O Superior Tribunal de Justiça (STJ) manteve a condenação de Gabriel Ferreira Mesquita a seis anos de prisão pelo crime de estupro. Ele é proprietário do bar Bambambã, na Asa Norte, em Brasília.
Um grupo de 12 mulheres acusou Gabriel de abusos durante relações sexuais. O processo julgado envolve o caso de duas mulheres. Elas afirmaram que tiveram a relação sexual consentida com o acusado, mas depois de pedirem para interromper o ato, ele continuou forçadamente. A ação tramita em segredo de Justiça.

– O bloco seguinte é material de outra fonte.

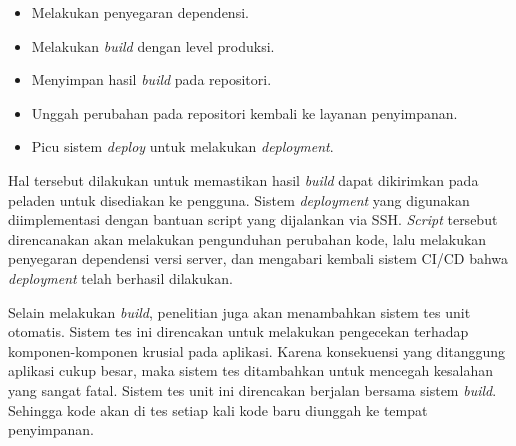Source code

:     \begin{itemize}
        \item Melakukan penyegaran dependensi.
        \item Melakukan \textit{build} dengan level produksi.
        \item Menyimpan hasil \textit{build} pada repositori.
        \item Unggah perubahan pada repositori kembali ke layanan penyimpanan.
        \item Picu sistem \textit{deploy} untuk melakukan \textit{deployment}.
    \end{itemize}
    
    Hal tersebut dilakukan untuk memastikan hasil \textit{build} dapat dikirimkan pada peladen untuk disediakan
    ke pengguna. Sistem \textit{deployment} yang digunakan diimplementasi dengan bantuan script yang dijalankan
    via SSH. \textit{Script} tersebut direncanakan akan melakukan pengunduhan perubahan kode, lalu melakukan
    penyegaran dependensi versi server, dan mengabari kembali sistem CI/CD bahwa \textit{deployment} telah
    berhasil dilakukan.
    
    Selain melakukan \textit{build}, penelitian juga akan menambahkan sistem tes unit otomatis. Sistem tes ini
    direncakan untuk melakukan pengecekan terhadap komponen-komponen krusial pada aplikasi. Karena konsekuensi
    yang ditanggung aplikasi cukup besar, maka sistem tes ditambahkan untuk mencegah kesalahan yang sangat
    fatal. Sistem tes unit ini direncakan berjalan bersama sistem \textit{build}. 
    Sehingga kode akan di tes setiap kali kode baru diunggah ke tempat penyimpanan.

Na primeira instância, o acusado foi condenado a seis anos por estupro, mas a sentença foi anulada na segunda instância. No entendimento dos magistrados, não ficou configurado o constrangimento das vítimas, que deveria ter ocorrido com “reação séria e efetiva” para recusar o ato pretendido pelo acusado.
Sobre o julgamento no STJ
O Ministério Público do Distrito Federal e Territórios (MPDFT) entrou com Recurso Especial contra decisão do Tribunal de Justiça do Distrito Federal e Territórios (TJDFT) que absolveu, em segunda instância. A Sexta Tuma do STJ aceitou o recurso do MPDFT. O placar foi de 3 a 2, para restabelecer a condenação de Gabriel.

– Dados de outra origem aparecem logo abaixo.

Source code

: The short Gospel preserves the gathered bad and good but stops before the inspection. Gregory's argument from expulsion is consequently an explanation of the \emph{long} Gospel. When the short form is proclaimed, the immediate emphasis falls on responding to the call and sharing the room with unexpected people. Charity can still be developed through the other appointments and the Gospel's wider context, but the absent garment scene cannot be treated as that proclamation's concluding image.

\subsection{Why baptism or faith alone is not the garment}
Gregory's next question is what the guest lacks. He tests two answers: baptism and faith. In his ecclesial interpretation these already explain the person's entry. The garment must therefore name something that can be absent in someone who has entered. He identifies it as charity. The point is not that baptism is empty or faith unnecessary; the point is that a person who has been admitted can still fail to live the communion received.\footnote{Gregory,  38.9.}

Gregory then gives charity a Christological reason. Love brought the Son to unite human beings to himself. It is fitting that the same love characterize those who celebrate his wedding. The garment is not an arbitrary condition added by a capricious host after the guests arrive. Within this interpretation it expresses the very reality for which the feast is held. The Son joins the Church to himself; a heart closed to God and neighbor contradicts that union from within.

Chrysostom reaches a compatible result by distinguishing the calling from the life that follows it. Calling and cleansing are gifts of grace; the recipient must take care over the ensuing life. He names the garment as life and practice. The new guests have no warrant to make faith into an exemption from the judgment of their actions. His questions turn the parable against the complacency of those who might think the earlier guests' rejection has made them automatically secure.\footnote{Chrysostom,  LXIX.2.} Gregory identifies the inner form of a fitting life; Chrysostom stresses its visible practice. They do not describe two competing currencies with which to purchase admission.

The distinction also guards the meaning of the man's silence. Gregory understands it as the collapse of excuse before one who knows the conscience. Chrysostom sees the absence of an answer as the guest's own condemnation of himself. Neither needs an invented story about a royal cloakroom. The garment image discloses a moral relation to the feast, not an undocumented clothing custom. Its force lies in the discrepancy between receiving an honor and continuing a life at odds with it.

Em seu voto, na abertura da sessão que julgou o caso, o ministro Sebastiao Reis Júnior, presidente do STJ, afirma que “a violência ficou configurada pelo uso de força física para vencer a resistência da vitima, apresentada por meio de seu dissenso explícito e reiterado para com a relação. Nesse ponto, o dissenso é fundamental para caracterização do delito”. Ele reforça que “a concordância e o desejo da vítima tem de perdurar durante toda atividade sexual”.

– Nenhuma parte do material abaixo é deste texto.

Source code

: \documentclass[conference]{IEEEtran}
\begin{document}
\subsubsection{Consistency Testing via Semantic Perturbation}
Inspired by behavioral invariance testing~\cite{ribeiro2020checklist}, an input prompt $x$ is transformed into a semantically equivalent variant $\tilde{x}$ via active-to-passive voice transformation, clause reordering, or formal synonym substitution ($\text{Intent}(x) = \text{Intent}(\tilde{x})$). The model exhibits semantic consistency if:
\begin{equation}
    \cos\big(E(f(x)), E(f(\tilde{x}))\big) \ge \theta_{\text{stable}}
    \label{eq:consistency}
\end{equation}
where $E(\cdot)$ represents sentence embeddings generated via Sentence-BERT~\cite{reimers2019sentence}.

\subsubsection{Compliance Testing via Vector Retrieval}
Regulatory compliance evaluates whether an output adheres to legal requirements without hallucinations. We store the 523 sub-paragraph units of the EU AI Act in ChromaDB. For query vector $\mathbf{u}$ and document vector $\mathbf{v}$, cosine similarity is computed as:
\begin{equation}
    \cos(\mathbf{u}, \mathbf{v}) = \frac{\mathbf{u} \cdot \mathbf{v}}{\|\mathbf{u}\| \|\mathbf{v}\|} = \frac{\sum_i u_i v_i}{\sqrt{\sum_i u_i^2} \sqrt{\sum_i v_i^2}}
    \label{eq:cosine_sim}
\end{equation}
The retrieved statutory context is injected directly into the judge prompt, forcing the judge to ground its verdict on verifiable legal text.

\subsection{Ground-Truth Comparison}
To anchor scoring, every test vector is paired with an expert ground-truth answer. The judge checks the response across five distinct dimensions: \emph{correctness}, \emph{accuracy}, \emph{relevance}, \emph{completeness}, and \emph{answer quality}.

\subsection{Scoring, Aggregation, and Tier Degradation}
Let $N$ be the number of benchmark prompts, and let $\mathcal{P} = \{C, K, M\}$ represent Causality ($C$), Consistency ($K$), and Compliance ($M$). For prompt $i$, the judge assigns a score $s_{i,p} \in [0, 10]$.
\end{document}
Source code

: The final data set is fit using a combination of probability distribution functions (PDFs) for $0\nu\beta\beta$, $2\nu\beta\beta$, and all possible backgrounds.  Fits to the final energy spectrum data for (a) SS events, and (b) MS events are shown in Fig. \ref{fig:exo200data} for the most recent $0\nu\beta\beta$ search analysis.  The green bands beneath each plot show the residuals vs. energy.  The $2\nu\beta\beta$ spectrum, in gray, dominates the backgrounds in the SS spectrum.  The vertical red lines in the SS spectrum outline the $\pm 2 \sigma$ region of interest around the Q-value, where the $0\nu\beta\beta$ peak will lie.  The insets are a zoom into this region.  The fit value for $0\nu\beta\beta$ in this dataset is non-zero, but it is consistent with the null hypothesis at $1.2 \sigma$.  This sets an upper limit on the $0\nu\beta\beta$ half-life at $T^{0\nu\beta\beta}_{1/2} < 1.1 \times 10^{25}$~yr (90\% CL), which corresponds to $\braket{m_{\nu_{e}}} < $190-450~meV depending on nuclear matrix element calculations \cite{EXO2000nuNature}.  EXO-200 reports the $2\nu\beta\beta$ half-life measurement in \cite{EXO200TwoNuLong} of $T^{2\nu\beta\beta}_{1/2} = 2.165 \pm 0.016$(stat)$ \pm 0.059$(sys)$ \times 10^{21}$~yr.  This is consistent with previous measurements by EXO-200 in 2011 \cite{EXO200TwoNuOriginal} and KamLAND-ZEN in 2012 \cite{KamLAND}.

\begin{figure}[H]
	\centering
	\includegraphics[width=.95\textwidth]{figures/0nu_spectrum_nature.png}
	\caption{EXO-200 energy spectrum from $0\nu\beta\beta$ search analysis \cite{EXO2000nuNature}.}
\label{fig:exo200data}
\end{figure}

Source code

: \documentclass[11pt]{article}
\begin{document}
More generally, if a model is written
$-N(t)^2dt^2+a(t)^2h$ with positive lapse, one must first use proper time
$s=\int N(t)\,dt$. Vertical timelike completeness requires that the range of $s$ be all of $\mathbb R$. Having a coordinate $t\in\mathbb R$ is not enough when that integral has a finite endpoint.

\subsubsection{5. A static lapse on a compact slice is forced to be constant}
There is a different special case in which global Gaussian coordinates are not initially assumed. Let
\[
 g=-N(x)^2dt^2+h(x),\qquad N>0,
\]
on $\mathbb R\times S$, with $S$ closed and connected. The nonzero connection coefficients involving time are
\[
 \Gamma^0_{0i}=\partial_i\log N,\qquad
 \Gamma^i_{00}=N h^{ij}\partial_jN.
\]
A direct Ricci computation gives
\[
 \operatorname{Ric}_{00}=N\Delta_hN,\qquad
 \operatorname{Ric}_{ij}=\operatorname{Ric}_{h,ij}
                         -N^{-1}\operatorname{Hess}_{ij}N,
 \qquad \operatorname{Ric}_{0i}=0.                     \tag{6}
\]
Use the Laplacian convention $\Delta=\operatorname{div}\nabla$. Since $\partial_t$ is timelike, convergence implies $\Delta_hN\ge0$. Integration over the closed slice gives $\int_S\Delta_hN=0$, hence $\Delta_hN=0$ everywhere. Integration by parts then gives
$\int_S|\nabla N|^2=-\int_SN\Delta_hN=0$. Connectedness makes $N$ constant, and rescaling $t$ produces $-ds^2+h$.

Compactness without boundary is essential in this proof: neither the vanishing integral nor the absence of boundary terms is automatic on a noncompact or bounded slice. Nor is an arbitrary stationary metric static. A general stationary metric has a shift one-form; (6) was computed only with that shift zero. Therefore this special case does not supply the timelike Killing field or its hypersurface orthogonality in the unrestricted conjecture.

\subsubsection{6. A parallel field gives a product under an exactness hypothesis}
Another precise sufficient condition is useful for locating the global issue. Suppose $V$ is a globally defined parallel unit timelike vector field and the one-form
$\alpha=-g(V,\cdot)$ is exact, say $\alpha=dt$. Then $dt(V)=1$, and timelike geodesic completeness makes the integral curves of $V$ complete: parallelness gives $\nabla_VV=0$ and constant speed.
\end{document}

Outro ministro que votou pela condenação, Rogerio Shietti Cruz, relator do caso, reiterou a negativa da vítima pelo ato. “Por tudo que conta dos autos, não há duvidas de que as evidências sinalizam para o expresso e reiterado dissenso da vitima, que não foi suficiente para fazer cessar a iniciativa do acusado”, disse Shietti Cruz.
No placar de 3 a 2 pela condenação, o ministro Antônio Saldanha Palheiro votou ponderando jurisprudência firmada pelo CNJ em matéria penal, e disse não sentir confortável em votar pela condenação.
“Não tenho dúvidas que a palavra da vítima tem destaque. (..) mas se apesar da relevância dessas declarações, permanecer dúvidas fundadas, não existe caminho para o julgador em matéria penal, que não seja a absolvição”, disse Saldanha em sessão do STJ.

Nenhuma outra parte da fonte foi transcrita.